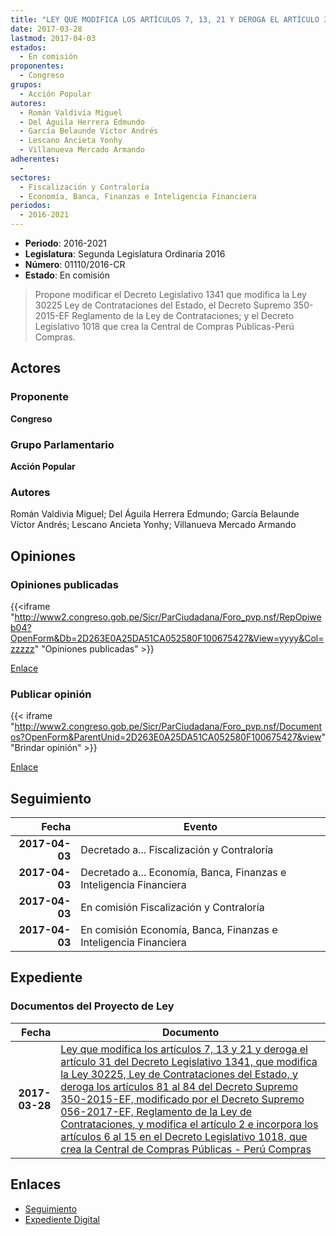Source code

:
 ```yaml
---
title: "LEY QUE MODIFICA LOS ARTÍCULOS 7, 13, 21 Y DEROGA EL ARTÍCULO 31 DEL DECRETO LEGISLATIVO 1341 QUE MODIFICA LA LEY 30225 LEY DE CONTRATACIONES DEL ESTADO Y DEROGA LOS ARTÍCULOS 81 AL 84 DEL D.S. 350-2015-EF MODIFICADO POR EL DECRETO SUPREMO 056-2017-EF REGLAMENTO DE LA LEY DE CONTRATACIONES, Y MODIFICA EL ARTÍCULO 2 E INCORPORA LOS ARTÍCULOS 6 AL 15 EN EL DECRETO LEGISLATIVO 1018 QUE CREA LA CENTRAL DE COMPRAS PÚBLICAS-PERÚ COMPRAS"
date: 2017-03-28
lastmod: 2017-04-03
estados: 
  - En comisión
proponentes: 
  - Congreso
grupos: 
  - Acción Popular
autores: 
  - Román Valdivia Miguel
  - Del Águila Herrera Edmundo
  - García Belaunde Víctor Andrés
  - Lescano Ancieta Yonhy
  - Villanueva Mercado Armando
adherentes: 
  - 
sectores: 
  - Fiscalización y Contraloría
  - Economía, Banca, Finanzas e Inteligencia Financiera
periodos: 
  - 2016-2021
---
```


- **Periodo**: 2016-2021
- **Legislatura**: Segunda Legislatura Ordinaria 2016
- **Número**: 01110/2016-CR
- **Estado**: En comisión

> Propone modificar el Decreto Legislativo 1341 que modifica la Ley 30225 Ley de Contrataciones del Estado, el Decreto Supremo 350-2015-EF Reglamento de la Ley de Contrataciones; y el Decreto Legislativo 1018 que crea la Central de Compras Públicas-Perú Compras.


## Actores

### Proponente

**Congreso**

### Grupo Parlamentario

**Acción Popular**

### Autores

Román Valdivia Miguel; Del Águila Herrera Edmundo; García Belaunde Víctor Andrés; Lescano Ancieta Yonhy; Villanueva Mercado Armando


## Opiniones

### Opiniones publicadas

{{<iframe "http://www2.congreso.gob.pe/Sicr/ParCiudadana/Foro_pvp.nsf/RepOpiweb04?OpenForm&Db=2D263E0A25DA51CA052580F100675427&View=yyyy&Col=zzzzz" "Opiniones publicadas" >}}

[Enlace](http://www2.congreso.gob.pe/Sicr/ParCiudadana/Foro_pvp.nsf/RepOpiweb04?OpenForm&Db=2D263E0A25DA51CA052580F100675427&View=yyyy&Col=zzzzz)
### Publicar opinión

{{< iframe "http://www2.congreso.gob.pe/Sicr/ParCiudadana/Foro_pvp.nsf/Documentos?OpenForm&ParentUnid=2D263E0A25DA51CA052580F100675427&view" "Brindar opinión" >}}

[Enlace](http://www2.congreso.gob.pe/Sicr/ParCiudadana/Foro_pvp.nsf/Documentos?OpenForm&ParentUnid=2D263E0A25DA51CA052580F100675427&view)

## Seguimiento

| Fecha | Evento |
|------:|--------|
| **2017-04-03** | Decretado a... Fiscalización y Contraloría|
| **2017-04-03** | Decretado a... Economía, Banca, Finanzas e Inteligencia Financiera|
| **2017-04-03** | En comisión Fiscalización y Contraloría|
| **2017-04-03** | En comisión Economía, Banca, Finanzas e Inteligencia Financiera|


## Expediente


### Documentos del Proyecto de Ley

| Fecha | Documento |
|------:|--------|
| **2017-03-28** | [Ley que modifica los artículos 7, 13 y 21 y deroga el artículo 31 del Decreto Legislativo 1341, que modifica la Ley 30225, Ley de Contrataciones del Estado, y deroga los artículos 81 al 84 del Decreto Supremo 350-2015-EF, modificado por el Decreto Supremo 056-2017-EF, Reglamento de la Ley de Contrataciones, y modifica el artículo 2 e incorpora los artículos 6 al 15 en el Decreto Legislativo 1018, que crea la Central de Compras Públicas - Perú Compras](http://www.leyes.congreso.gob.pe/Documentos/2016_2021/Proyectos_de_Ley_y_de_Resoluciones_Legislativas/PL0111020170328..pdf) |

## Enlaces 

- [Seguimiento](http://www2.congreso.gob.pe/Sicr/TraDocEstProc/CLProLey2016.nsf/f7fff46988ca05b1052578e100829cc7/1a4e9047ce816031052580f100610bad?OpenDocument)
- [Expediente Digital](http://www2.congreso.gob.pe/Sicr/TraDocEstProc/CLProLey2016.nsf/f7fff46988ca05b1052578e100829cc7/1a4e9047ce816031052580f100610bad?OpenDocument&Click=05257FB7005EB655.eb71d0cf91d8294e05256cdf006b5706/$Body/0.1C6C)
════════
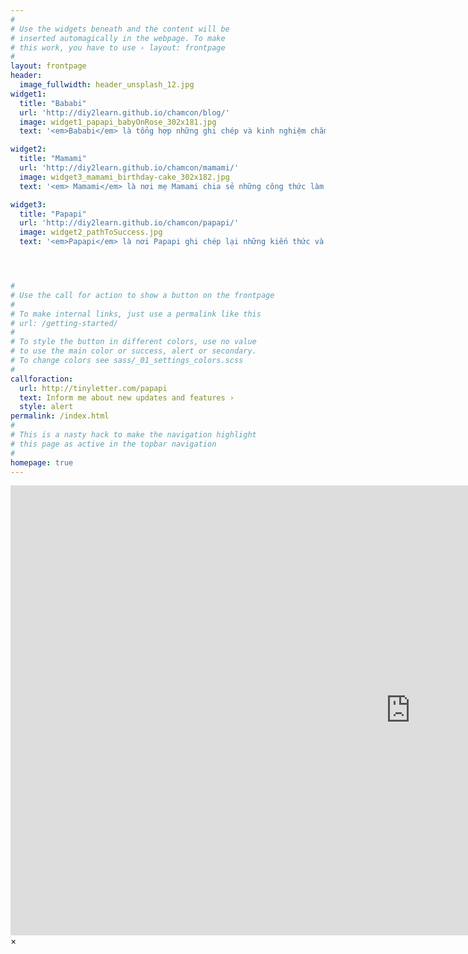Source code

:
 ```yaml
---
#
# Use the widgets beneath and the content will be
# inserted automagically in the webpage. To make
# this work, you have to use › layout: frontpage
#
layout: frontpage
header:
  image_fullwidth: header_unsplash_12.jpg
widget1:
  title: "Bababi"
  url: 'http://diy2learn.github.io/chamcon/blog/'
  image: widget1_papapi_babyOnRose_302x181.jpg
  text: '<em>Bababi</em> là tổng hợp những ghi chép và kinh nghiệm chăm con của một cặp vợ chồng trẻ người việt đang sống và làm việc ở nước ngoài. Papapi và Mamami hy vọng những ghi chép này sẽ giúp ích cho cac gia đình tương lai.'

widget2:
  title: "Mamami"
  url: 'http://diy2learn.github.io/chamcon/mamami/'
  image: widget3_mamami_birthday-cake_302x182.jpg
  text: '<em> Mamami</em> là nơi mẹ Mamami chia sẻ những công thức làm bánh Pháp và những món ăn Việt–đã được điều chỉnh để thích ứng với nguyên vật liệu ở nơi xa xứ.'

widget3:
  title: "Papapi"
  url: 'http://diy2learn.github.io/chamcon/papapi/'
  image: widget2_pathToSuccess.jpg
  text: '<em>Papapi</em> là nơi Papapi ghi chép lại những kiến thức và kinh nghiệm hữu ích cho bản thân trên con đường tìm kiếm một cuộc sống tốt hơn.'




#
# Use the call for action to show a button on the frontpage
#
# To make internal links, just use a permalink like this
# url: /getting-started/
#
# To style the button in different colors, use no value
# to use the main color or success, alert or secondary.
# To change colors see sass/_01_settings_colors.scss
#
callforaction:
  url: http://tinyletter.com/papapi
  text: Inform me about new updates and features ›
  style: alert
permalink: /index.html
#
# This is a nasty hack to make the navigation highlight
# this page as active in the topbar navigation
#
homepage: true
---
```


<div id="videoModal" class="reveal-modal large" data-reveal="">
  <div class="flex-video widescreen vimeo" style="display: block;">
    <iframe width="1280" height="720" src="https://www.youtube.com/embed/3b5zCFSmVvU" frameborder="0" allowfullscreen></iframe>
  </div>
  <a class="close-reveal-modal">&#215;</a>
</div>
════════
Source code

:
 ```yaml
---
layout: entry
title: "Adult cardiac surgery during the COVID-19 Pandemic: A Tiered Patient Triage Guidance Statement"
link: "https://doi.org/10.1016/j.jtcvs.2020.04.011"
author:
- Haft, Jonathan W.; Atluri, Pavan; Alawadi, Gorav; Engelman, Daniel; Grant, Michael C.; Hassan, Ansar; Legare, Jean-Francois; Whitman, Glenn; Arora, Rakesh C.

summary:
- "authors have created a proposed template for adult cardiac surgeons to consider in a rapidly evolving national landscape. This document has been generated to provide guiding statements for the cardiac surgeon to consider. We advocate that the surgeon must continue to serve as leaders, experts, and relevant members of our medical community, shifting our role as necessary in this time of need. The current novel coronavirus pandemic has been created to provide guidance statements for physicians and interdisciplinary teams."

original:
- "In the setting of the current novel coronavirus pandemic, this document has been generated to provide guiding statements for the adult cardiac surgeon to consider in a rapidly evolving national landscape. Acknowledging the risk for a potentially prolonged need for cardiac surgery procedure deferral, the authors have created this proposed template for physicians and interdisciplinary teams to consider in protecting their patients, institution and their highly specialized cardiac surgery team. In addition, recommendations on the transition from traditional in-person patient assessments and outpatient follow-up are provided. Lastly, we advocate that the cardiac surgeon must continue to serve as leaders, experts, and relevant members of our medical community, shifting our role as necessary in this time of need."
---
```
════════
### Prompt
A bare number should be your reply: how many lines in the entries above include the word "Andrés".

### Finished exercise
2